Task brief: Return, unchanged and with no pictures, the lines below from the very first through the one that contains "management (SIEM) capabilities.".

Records for processing:
....

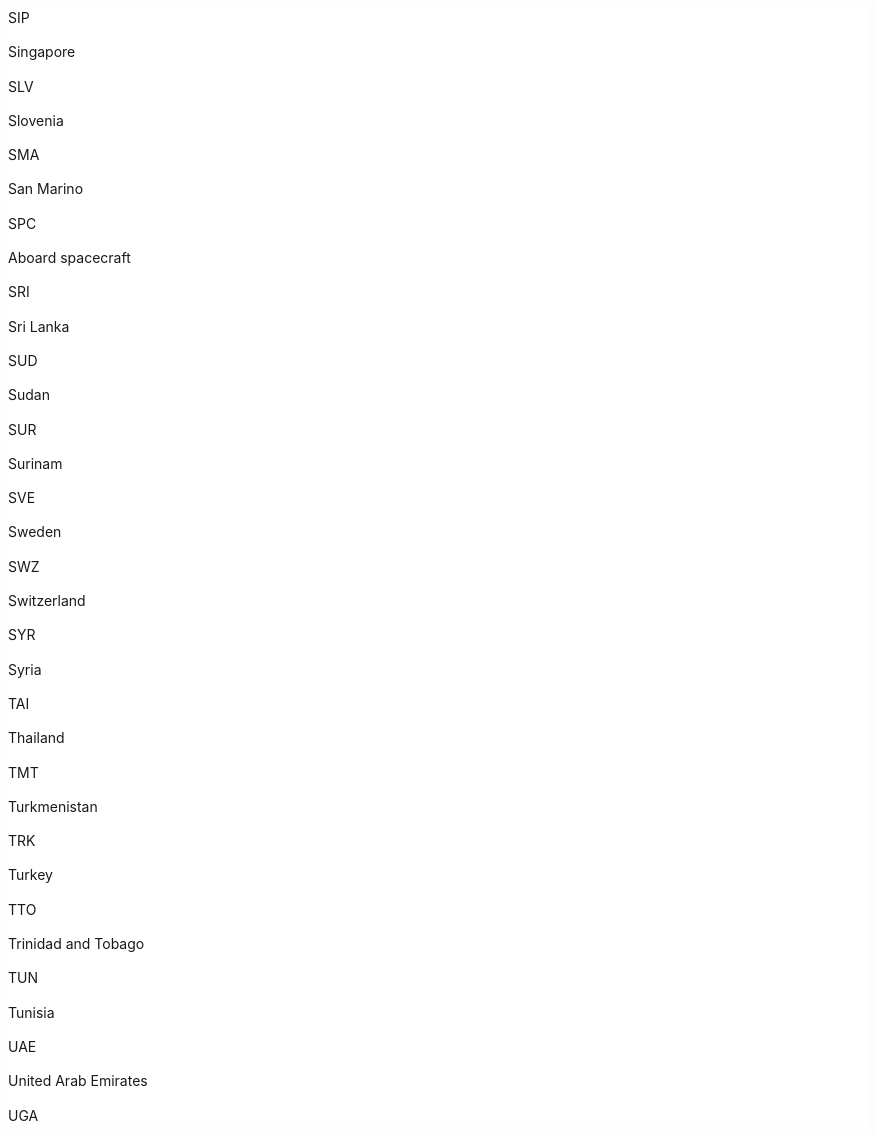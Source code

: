 SIP

Singapore

SLV

Slovenia

SMA

San Marino

SPC

Aboard spacecraft

SRI

Sri Lanka

SUD

Sudan

SUR

Surinam

SVE

Sweden

SWZ

Switzerland

SYR

Syria

TAI

Thailand

TMT

Turkmenistan

TRK

Turkey

TTO

Trinidad and Tobago

TUN

Tunisia

UAE

United Arab Emirates

UGA
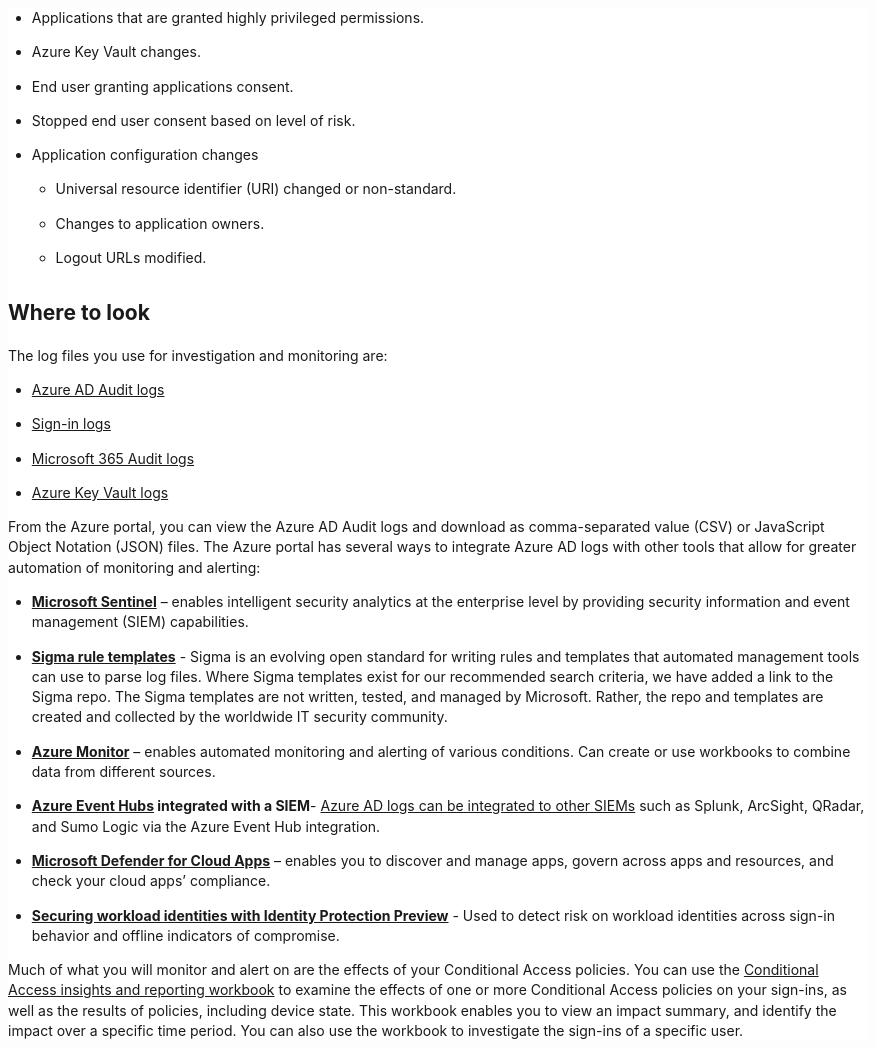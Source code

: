   * Applications that are granted highly privileged permissions.

  * Azure Key Vault changes.

  * End user granting applications consent.

  * Stopped end user consent based on level of risk.

* Application configuration changes

  * Universal resource identifier (URI) changed or non-standard.

  * Changes to application owners.

  * Logout URLs modified.

## Where to look

The log files you use for investigation and monitoring are:

* [Azure AD Audit logs](../reports-monitoring/concept-audit-logs.md)

* [Sign-in logs](../reports-monitoring/concept-all-sign-ins.md)

* [Microsoft 365 Audit logs](/microsoft-365/compliance/auditing-solutions-overview)

* [Azure Key Vault logs](../../key-vault/general/logging.md)

From the Azure portal, you can view the Azure AD Audit logs and download as comma-separated value (CSV) or JavaScript Object Notation (JSON) files. The Azure portal has several ways to integrate Azure AD logs with other tools that allow for greater automation of monitoring and alerting:

* **[Microsoft Sentinel](../../sentinel/overview.md)** – enables intelligent security analytics at the enterprise level by providing security information and event management (SIEM) capabilities.

* **[Sigma rule templates](https://github.com/SigmaHQ/sigma/tree/master/rules/cloud/azure)** - Sigma is an evolving open standard for writing rules and templates that automated management tools can use to parse log files. Where Sigma templates exist for our recommended search criteria, we have added a link to the Sigma repo. The Sigma templates are not written, tested, and managed by Microsoft. Rather, the repo and templates are created and collected by the worldwide IT security community.

* **[Azure Monitor](../../azure-monitor/overview.md)** – enables automated monitoring and alerting of various conditions. Can create or use workbooks to combine data from different sources.

* **[Azure Event Hubs](../../event-hubs/event-hubs-about.md) integrated with a SIEM**- [Azure AD logs can be integrated to other SIEMs](../reports-monitoring/tutorial-azure-monitor-stream-logs-to-event-hub.md) such as Splunk, ArcSight, QRadar, and Sumo Logic via the Azure Event Hub integration.

* **[Microsoft Defender for Cloud Apps](/cloud-app-security/what-is-cloud-app-security)** – enables you to discover and manage apps, govern across apps and resources, and check your cloud apps’ compliance.

* **[Securing workload identities with Identity Protection Preview](..//identity-protection/concept-workload-identity-risk.md)** - Used to detect risk on workload identities across sign-in behavior and offline indicators of compromise.

Much of what you will monitor and alert on are the effects of your Conditional Access policies. You can use the [Conditional Access insights and reporting workbook](../conditional-access/howto-conditional-access-insights-reporting.md) to examine the effects of one or more Conditional Access policies on your sign-ins, as well as the results of policies, including device state. This workbook enables you to view an impact summary, and identify the impact over a specific time period. You can also use the workbook to investigate the sign-ins of a specific user.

....

Task response:
Source code

: SIP

Singapore

SLV

Slovenia

SMA

San Marino

SPC

Aboard spacecraft

SRI

Sri Lanka

SUD

Sudan

SUR

Surinam

SVE

Sweden

SWZ

Switzerland

SYR

Syria

TAI

Thailand

TMT

Turkmenistan

TRK

Turkey

TTO

Trinidad and Tobago

TUN

Tunisia

UAE

United Arab Emirates

UGA
Source code

:   * Applications that are granted highly privileged permissions.

  * Azure Key Vault changes.

  * End user granting applications consent.

  * Stopped end user consent based on level of risk.

* Application configuration changes

  * Universal resource identifier (URI) changed or non-standard.

  * Changes to application owners.

  * Logout URLs modified.

## Where to look

The log files you use for investigation and monitoring are:

* [Azure AD Audit logs](../reports-monitoring/concept-audit-logs.md)

* [Sign-in logs](../reports-monitoring/concept-all-sign-ins.md)

* [Microsoft 365 Audit logs](/microsoft-365/compliance/auditing-solutions-overview)

* [Azure Key Vault logs](../../key-vault/general/logging.md)

From the Azure portal, you can view the Azure AD Audit logs and download as comma-separated value (CSV) or JavaScript Object Notation (JSON) files. The Azure portal has several ways to integrate Azure AD logs with other tools that allow for greater automation of monitoring and alerting:

* **[Microsoft Sentinel](../../sentinel/overview.md)** – enables intelligent security analytics at the enterprise level by providing security information and event management (SIEM) capabilities.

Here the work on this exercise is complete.